Talking across the aisle

Category: Applied Microeconomics and Organization Seminar
When: 24 April 2024
, 14:15
 - 15:30
Where: RuW 4.201

Title: Talking across the aisle (with Luca Braghieri and Peter Schwardmann)

Abstract: Over the last decades scholars, public intellectuals, and policy makers have raised concerns about the potential negative effects of political echo chambers, environments in which individuals interact and share information primarily with co-partisans rather than counter-partisans. Such concerns are generally articulated along two distinct dimensions: the impairment of information aggregation and the perpetuation of affective polarization.

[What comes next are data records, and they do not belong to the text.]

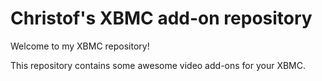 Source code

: Christof's XBMC add-on repository
=================================

Welcome to my XBMC repository!

This repository contains some awesome video add-ons for your XBMC.
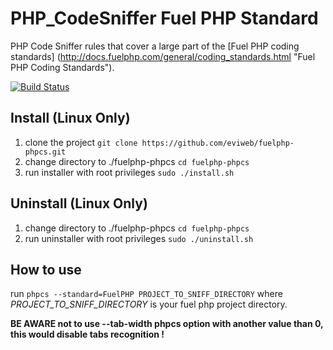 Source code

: PHP_CodeSniffer Fuel PHP Standard
=================================
    
PHP Code Sniffer rules that cover a large part of the [Fuel PHP coding standards]
(http://docs.fuelphp.com/general/coding_standards.html "Fuel PHP Coding Standards").
    
[![Build Status](https://travis-ci.org/eviweb/fuelphp-phpcs.png?branch=master)](https://travis-ci.org/eviweb/fuelphp-phpcs)
    
Install (Linux Only)
-------------------- 
1. clone the project ``git clone https://github.com/eviweb/fuelphp-phpcs.git``    
2. change directory to ./fuelphp-phpcs ``cd fuelphp-phpcs``    
3. run installer with root privileges ``sudo ./install.sh``
    
Uninstall (Linux Only)
----------------------
1. change directory to ./fuelphp-phpcs ``cd fuelphp-phpcs``    
2. run uninstaller with root privileges ``sudo ./uninstall.sh``
    
How to use
----------
run ``phpcs --standard=FuelPHP PROJECT_TO_SNIFF_DIRECTORY`` where 
*PROJECT_TO_SNIFF_DIRECTORY* is your fuel php project directory.     
    
**BE AWARE not to use --tab-width phpcs option with another value than 0, 
this would disable tabs recognition !**    
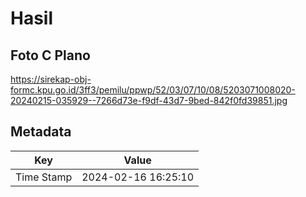 # Hasil

## Foto C Plano

https://sirekap-obj-formc.kpu.go.id/3ff3/pemilu/ppwp/52/03/07/10/08/5203071008020-20240215-035929--7266d73e-f9df-43d7-9bed-842f0fd39851.jpg


## Metadata

| Key        | Value               |
| ---------- | ------------------- |
| Time Stamp | 2024-02-16 16:25:10 |



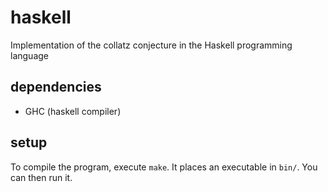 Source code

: <!-- written by oicleevan, originally written by ajrra -->

# haskell

Implementation of the collatz conjecture in the Haskell programming language

## dependencies

- GHC (haskell compiler)

## setup

To compile the program, execute `make`. It places an executable in `bin/`. You can then run it.  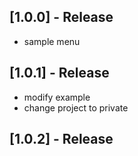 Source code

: ## [1.0.0] - Release

* sample menu

## [1.0.1] - Release

* modify example 
* change project to private

## [1.0.2] - Release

We conduct an online experiment that randomly assigns participants to co- or cross-partisan face-to-face conversations about facts that relate to contentious and important political issues. Our paradigm allows us to measure whether knowledge is distributed across partisan lines and, hence, whether there is potential for information aggregation and learning from cross-partisan interactions. We also observe actual learning and collect incentivized measures for how much participants expect to learn and how willing they are to engage in the conversation in the first place. While we find that cross-partisan interactions offer a higher potential for learning than co-partisan interactions, participants are less able to learn from them. They also expect to learn less from cross-partisan interactions, a relative pessimism that persists even after the conversation. Finally, participants are less willing to engage in cross-partisan conversations. Taken together, our results identify the existence of several barriers to information sharing across party lines.


While cross-party conversations do not lead to greater relative informedness, they meaningfully reduce factual and affective polarization. We leverage data on prior attitudes and conversational scripts and video recordings to uncover the most important emotional and behavioral predictors of the depolarizing effect of cross-partisan contact.